Oleh: Ajun Pujang Anom
Sumber gambar: freepik.com
Banyak yang mengeluh, bahwa merasa kesulitan menulis karena tak punya gagasan. Apakah pemikiran ini salah? Jika dinilai dari sisi kepengarangan, bisa jadi keliru. Lha wong bejibun ide di luar sana. Mau menulis tentang binatang, boleh. Mau menulis tumbuhan, silakan. Bahkan mau menulis seputar politik, sok atuh.
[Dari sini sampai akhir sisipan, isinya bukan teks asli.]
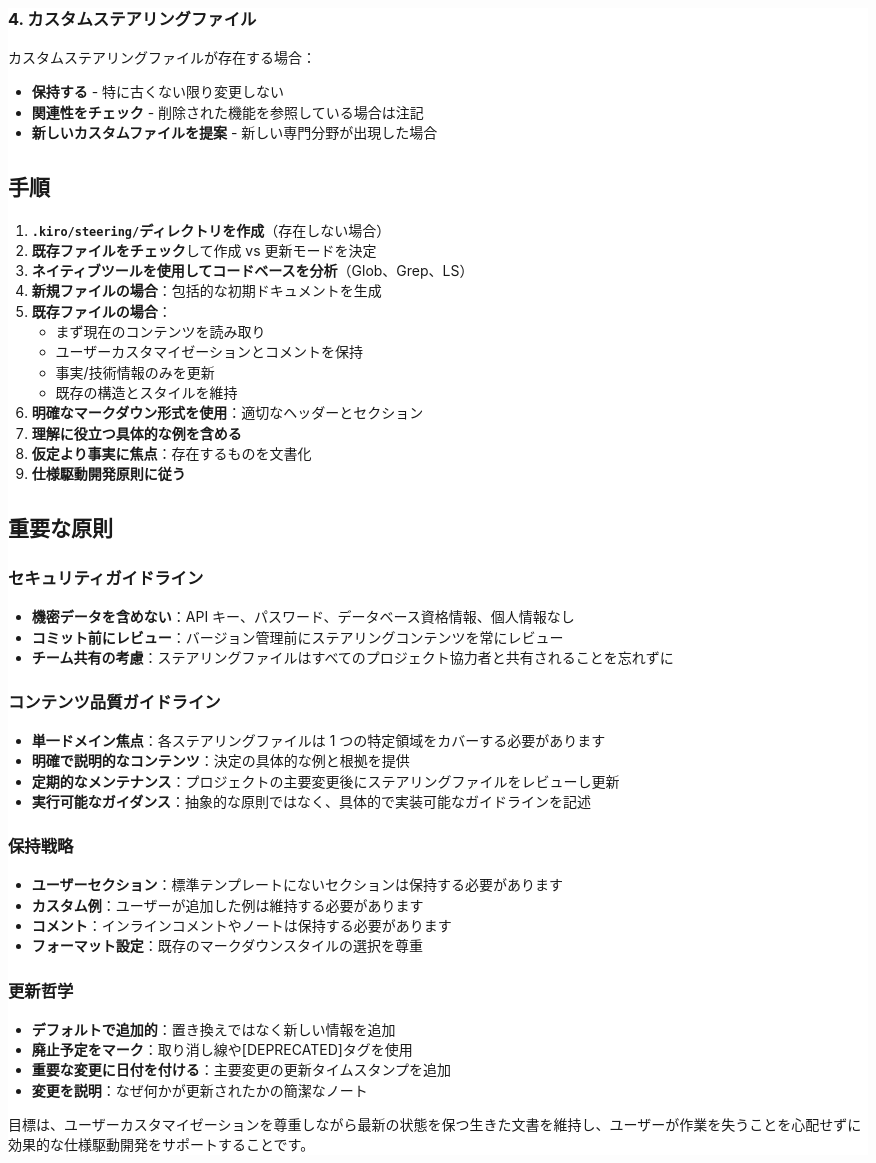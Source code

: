 ### 4. カスタムステアリングファイル

カスタムステアリングファイルが存在する場合：

- **保持する** - 特に古くない限り変更しない
- **関連性をチェック** - 削除された機能を参照している場合は注記
- **新しいカスタムファイルを提案** - 新しい専門分野が出現した場合

## 手順

1. **`.kiro/steering/`ディレクトリを作成**（存在しない場合）
2. **既存ファイルをチェック**して作成 vs 更新モードを決定
3. **ネイティブツールを使用してコードベースを分析**（Glob、Grep、LS）
4. **新規ファイルの場合**：包括的な初期ドキュメントを生成
5. **既存ファイルの場合**：
   - まず現在のコンテンツを読み取り
   - ユーザーカスタマイゼーションとコメントを保持
   - 事実/技術情報のみを更新
   - 既存の構造とスタイルを維持
6. **明確なマークダウン形式を使用**：適切なヘッダーとセクション
7. **理解に役立つ具体的な例を含める**
8. **仮定より事実に焦点**：存在するものを文書化
9. **仕様駆動開発原則に従う**

## 重要な原則

### セキュリティガイドライン

- **機密データを含めない**：API キー、パスワード、データベース資格情報、個人情報なし
- **コミット前にレビュー**：バージョン管理前にステアリングコンテンツを常にレビュー
- **チーム共有の考慮**：ステアリングファイルはすべてのプロジェクト協力者と共有されることを忘れずに

### コンテンツ品質ガイドライン

- **単一ドメイン焦点**：各ステアリングファイルは 1 つの特定領域をカバーする必要があります
- **明確で説明的なコンテンツ**：決定の具体的な例と根拠を提供
- **定期的なメンテナンス**：プロジェクトの主要変更後にステアリングファイルをレビューし更新
- **実行可能なガイダンス**：抽象的な原則ではなく、具体的で実装可能なガイドラインを記述

### 保持戦略

- **ユーザーセクション**：標準テンプレートにないセクションは保持する必要があります
- **カスタム例**：ユーザーが追加した例は維持する必要があります
- **コメント**：インラインコメントやノートは保持する必要があります
- **フォーマット設定**：既存のマークダウンスタイルの選択を尊重

### 更新哲学

- **デフォルトで追加的**：置き換えではなく新しい情報を追加
- **廃止予定をマーク**：取り消し線や[DEPRECATED]タグを使用
- **重要な変更に日付を付ける**：主要変更の更新タイムスタンプを追加
- **変更を説明**：なぜ何かが更新されたかの簡潔なノート

目標は、ユーザーカスタマイゼーションを尊重しながら最新の状態を保つ生きた文書を維持し、ユーザーが作業を失うことを心配せずに効果的な仕様駆動開発をサポートすることです。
"Saya guru, je", ada yang bilang begini. Lalu dilanjut, "Masak nulis politik?" Memang ada aturan guru tak patut menulis politik? Tak ada lah. Malah guru harus menjadi garda terdepan dalam pendidikan politik. Guru jangan abai dalam urusan politik, meskipun tak terjun dalam politik praktis. Guru harus dalam posisi netralitas. Guru hadir dalam pewacanaan politik yang sehat atau santun. Tak boleh ikutan membakar-bakar sentimen. Guru mengajarkan bahwa dalam politik mengedepankan tata krama dan keguyuban. Dengan ini, nantinya anak-anak ketika besar punya etika yang baik. Tak suka hantam kromo. Tulisan di atas adalah penilaian dari sisi yang keliru.
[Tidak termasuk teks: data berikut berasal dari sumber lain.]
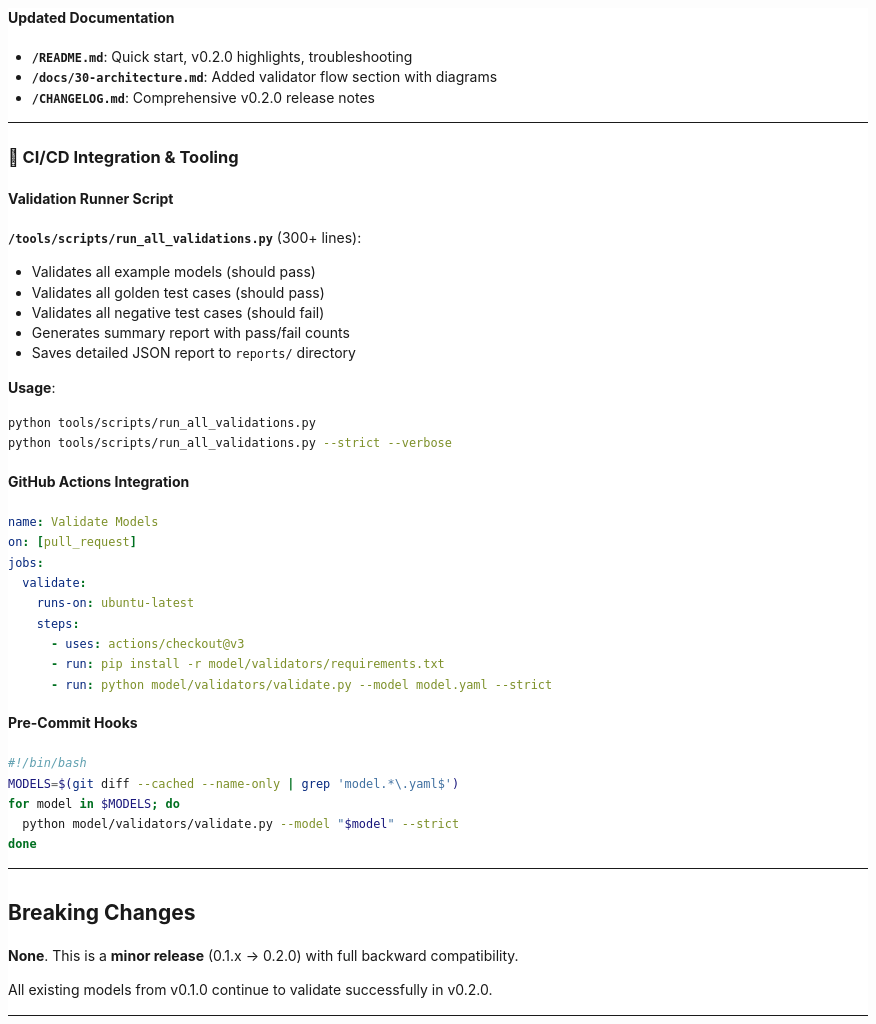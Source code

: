 #### Updated Documentation
- **`/README.md`**: Quick start, v0.2.0 highlights, troubleshooting
- **`/docs/30-architecture.md`**: Added validator flow section with diagrams
- **`/CHANGELOG.md`**: Comprehensive v0.2.0 release notes

---

### 🔧 CI/CD Integration & Tooling

#### Validation Runner Script
**`/tools/scripts/run_all_validations.py`** (300+ lines):
- Validates all example models (should pass)
- Validates all golden test cases (should pass)
- Validates all negative test cases (should fail)
- Generates summary report with pass/fail counts
- Saves detailed JSON report to `reports/` directory

**Usage**:
```bash
python tools/scripts/run_all_validations.py
python tools/scripts/run_all_validations.py --strict --verbose
```

#### GitHub Actions Integration
```yaml
name: Validate Models
on: [pull_request]
jobs:
  validate:
    runs-on: ubuntu-latest
    steps:
      - uses: actions/checkout@v3
      - run: pip install -r model/validators/requirements.txt
      - run: python model/validators/validate.py --model model.yaml --strict
```

#### Pre-Commit Hooks
```bash
#!/bin/bash
MODELS=$(git diff --cached --name-only | grep 'model.*\.yaml$')
for model in $MODELS; do
  python model/validators/validate.py --model "$model" --strict
done
```

---

## Breaking Changes

**None**. This is a **minor release** (0.1.x → 0.2.0) with full backward compatibility.

All existing models from v0.1.0 continue to validate successfully in v0.2.0.

---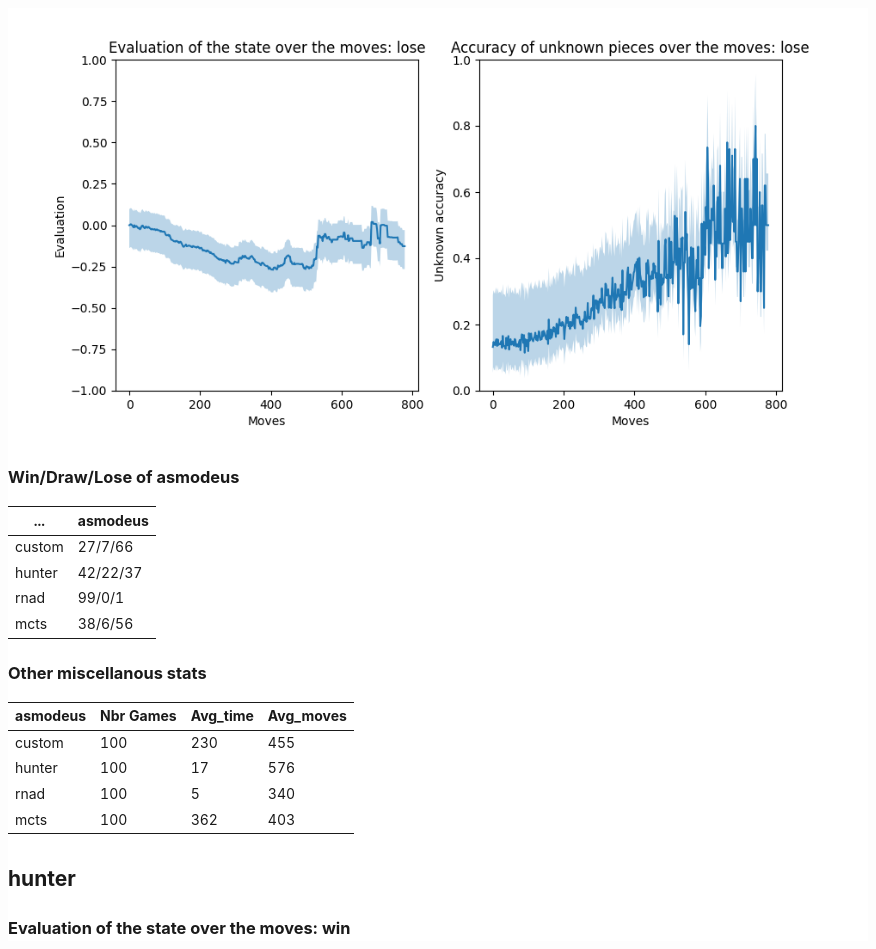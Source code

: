 ![games/eval-custom-asmodeus-lose.png Graph](./eval-custom-asmodeus-lose.png)
### Win/Draw/Lose of asmodeus

| ... | asmodeus |
| --- | --- |
| custom | 27/7/66 |
| hunter | 42/22/37 |
| rnad | 99/0/1 |
| mcts | 38/6/56 |
### Other miscellanous stats

| asmodeus | Nbr Games | Avg_time | Avg_moves |
| --- | --- | --- | --- |
| custom | 100 | 230 | 455 |
| hunter | 100 | 17 | 576 |
| rnad | 100 | 5 | 340 |
| mcts | 100 | 362 | 403 |
## hunter
### Evaluation of the state over the moves: win
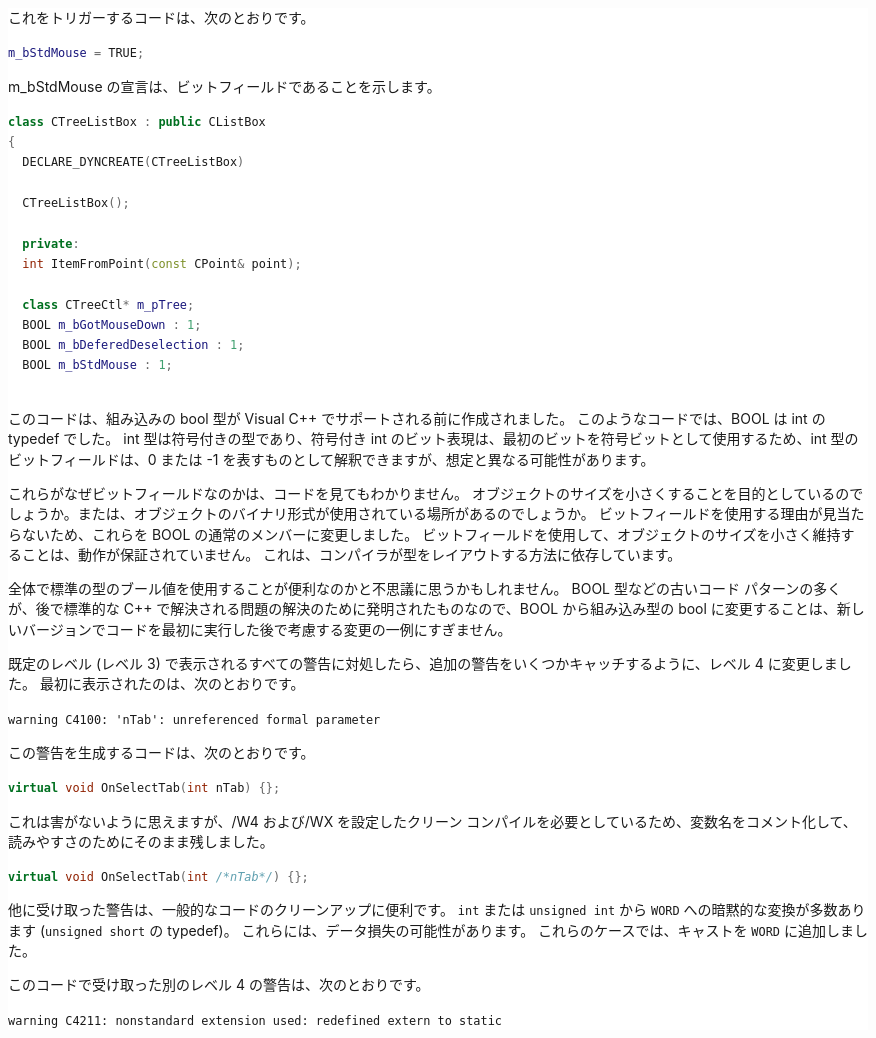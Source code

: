  これをトリガーするコードは、次のとおりです。  
  
```cpp  
m_bStdMouse = TRUE;  
```  
  
 m_bStdMouse の宣言は、ビットフィールドであることを示します。  
  
```cpp  
class CTreeListBox : public CListBox  
{  
  DECLARE_DYNCREATE(CTreeListBox)  
    
  CTreeListBox();  
    
  private:  
  int ItemFromPoint(const CPoint& point);  
    
  class CTreeCtl* m_pTree;  
  BOOL m_bGotMouseDown : 1;  
  BOOL m_bDeferedDeselection : 1;  
  BOOL m_bStdMouse : 1;  
  
```  
  
 このコードは、組み込みの bool 型が Visual C++ でサポートされる前に作成されました。 このようなコードでは、BOOL は int の typedef でした。 int 型は符号付きの型であり、符号付き int のビット表現は、最初のビットを符号ビットとして使用するため、int 型のビットフィールドは、0 または -1 を表すものとして解釈できますが、想定と異なる可能性があります。  
  
 これらがなぜビットフィールドなのかは、コードを見てもわかりません。 オブジェクトのサイズを小さくすることを目的としているのでしょうか。または、オブジェクトのバイナリ形式が使用されている場所があるのでしょうか。 ビットフィールドを使用する理由が見当たらないため、これらを BOOL の通常のメンバーに変更しました。 ビットフィールドを使用して、オブジェクトのサイズを小さく維持することは、動作が保証されていません。 これは、コンパイラが型をレイアウトする方法に依存しています。  
  
 全体で標準の型のブール値を使用することが便利なのかと不思議に思うかもしれません。 BOOL 型などの古いコード パターンの多くが、後で標準的な C++ で解決される問題の解決のために発明されたものなので、BOOL から組み込み型の bool に変更することは、新しいバージョンでコードを最初に実行した後で考慮する変更の一例にすぎません。  
  
 既定のレベル (レベル 3) で表示されるすべての警告に対処したら、追加の警告をいくつかキャッチするように、レベル 4 に変更しました。 最初に表示されたのは、次のとおりです。  
  
```Output  
warning C4100: 'nTab': unreferenced formal parameter  
```  
  
 この警告を生成するコードは、次のとおりです。  
  
```cpp  
virtual void OnSelectTab(int nTab) {};  
```  
  
 これは害がないように思えますが、/W4 および/WX を設定したクリーン コンパイルを必要としているため、変数名をコメント化して、読みやすさのためにそのまま残しました。  
  
```cpp  
virtual void OnSelectTab(int /*nTab*/) {};  
```  
  
 他に受け取った警告は、一般的なコードのクリーンアップに便利です。 `int` または `unsigned int` から `WORD` への暗黙的な変換が多数あります (`unsigned short` の typedef)。 これらには、データ損失の可能性があります。 これらのケースでは、キャストを `WORD` に追加しました。  
  
 このコードで受け取った別のレベル 4 の警告は、次のとおりです。  
  
```Output  
warning C4211: nonstandard extension used: redefined extern to static  
```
Bagaimana halnya dengan yang tepat? Menulis seringkali bukan soal yang mudah. Mungkin benar, banyak bertebaran gagasan dimana-mana. Tapi apakah gagasan tersebut merupakan pilihan kita? Tidak jawabannya. Mengapa tidak? Karena setiap pilihan, selain faktor kesukaan, juga ada konsekuensi logis. Konsekuensi logis itu apa? Konsekuensi logis adalah hal-hal yang akan diterima. Bahasa seramnya, efek samping. Tentu takutlah, jika cuma menulis masuk hotel prodeo. Masak gegara menulis, dihakimi massa. Ini kan ngeri. Terlihat penilaian yang kedua ini, terlalu menakut-nakuti. Tidak mendorong semangat kepenulisan. Berbeda betul dengan yang pertama, terkesan menjlomprongkan alias sadis.
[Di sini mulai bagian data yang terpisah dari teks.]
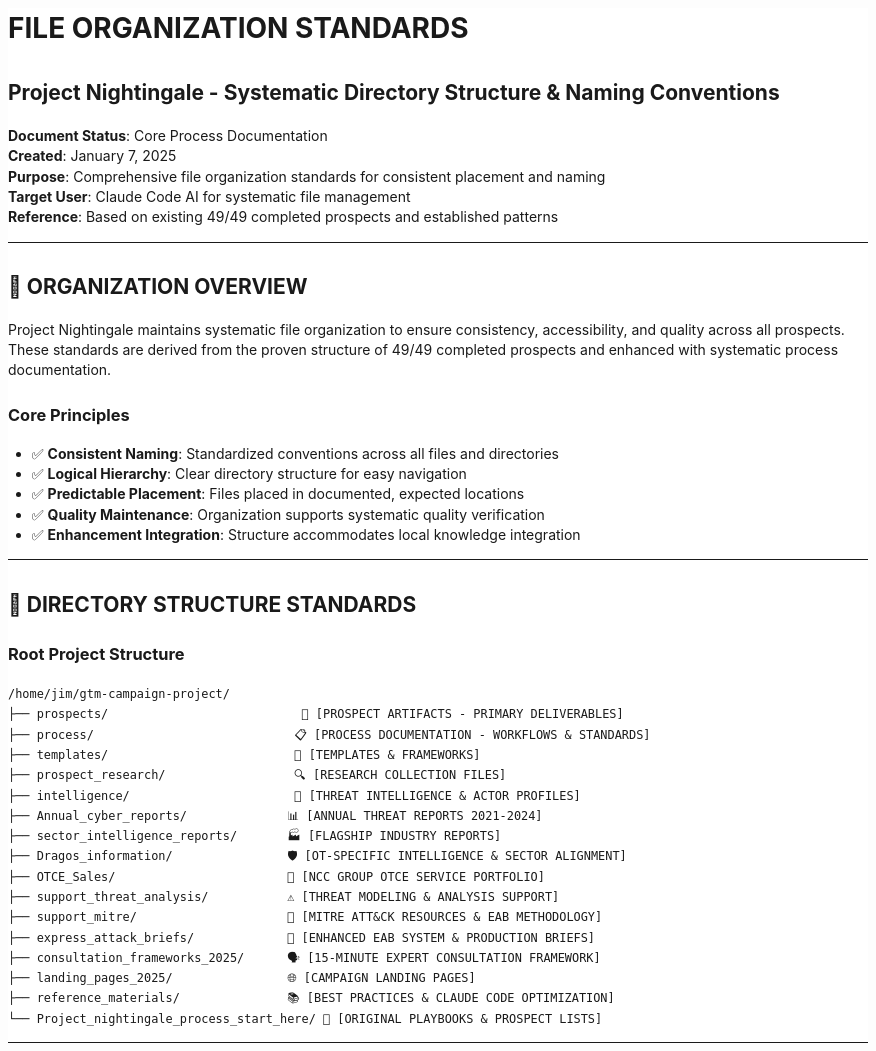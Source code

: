 # FILE ORGANIZATION STANDARDS
## Project Nightingale - Systematic Directory Structure & Naming Conventions

**Document Status**: Core Process Documentation  
**Created**: January 7, 2025  
**Purpose**: Comprehensive file organization standards for consistent placement and naming  
**Target User**: Claude Code AI for systematic file management  
**Reference**: Based on existing 49/49 completed prospects and established patterns  

---

## 🎯 **ORGANIZATION OVERVIEW**

Project Nightingale maintains systematic file organization to ensure consistency, accessibility, and quality across all prospects. These standards are derived from the proven structure of 49/49 completed prospects and enhanced with systematic process documentation.

### **Core Principles**
- ✅ **Consistent Naming**: Standardized conventions across all files and directories
- ✅ **Logical Hierarchy**: Clear directory structure for easy navigation
- ✅ **Predictable Placement**: Files placed in documented, expected locations
- ✅ **Quality Maintenance**: Organization supports systematic quality verification
- ✅ **Enhancement Integration**: Structure accommodates local knowledge integration

---

## 📁 **DIRECTORY STRUCTURE STANDARDS**

### **Root Project Structure**
```
/home/jim/gtm-campaign-project/
├── prospects/                           🎯 [PROSPECT ARTIFACTS - PRIMARY DELIVERABLES]
├── process/                            📋 [PROCESS DOCUMENTATION - WORKFLOWS & STANDARDS]
├── templates/                          📄 [TEMPLATES & FRAMEWORKS]
├── prospect_research/                  🔍 [RESEARCH COLLECTION FILES]
├── intelligence/                       🧠 [THREAT INTELLIGENCE & ACTOR PROFILES]
├── Annual_cyber_reports/              📊 [ANNUAL THREAT REPORTS 2021-2024]
├── sector_intelligence_reports/       🏭 [FLAGSHIP INDUSTRY REPORTS]
├── Dragos_information/                🛡️ [OT-SPECIFIC INTELLIGENCE & SECTOR ALIGNMENT]
├── OTCE_Sales/                        💼 [NCC GROUP OTCE SERVICE PORTFOLIO]
├── support_threat_analysis/           ⚠️ [THREAT MODELING & ANALYSIS SUPPORT]
├── support_mitre/                     🎯 [MITRE ATT&CK RESOURCES & EAB METHODOLOGY]
├── express_attack_briefs/             📡 [ENHANCED EAB SYSTEM & PRODUCTION BRIEFS]
├── consultation_frameworks_2025/      🗣️ [15-MINUTE EXPERT CONSULTATION FRAMEWORK]
├── landing_pages_2025/                🌐 [CAMPAIGN LANDING PAGES]
├── reference_materials/               📚 [BEST PRACTICES & CLAUDE CODE OPTIMIZATION]
└── Project_nightingale_process_start_here/ 🚀 [ORIGINAL PLAYBOOKS & PROSPECT LISTS]
```

---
Lantas harus memilih yang mana? Lebih baik mencari jalan tengah di antara keduanya. Sebab apabila dipikir dalam-dalam, kedua penilaian sama-sama benarnya. Bagi saya, salah satu solusinya adalah menulis tema yang umum digunakan atau jika sudah pernah menulis, gunakan lagi. Namun dengan gaya penulisan yang berbeda. Tema yang umum itu seperti apa? Jika kita seorang guru, sudah jelas seputar pendidikan. Bisa tentang gaya belajar siswa, alat peraga, dan lain sebagainya. Bagaimana masih merasa tak punya gagasan? Atau memang pendapat itu hanya sekedar alasan belaka.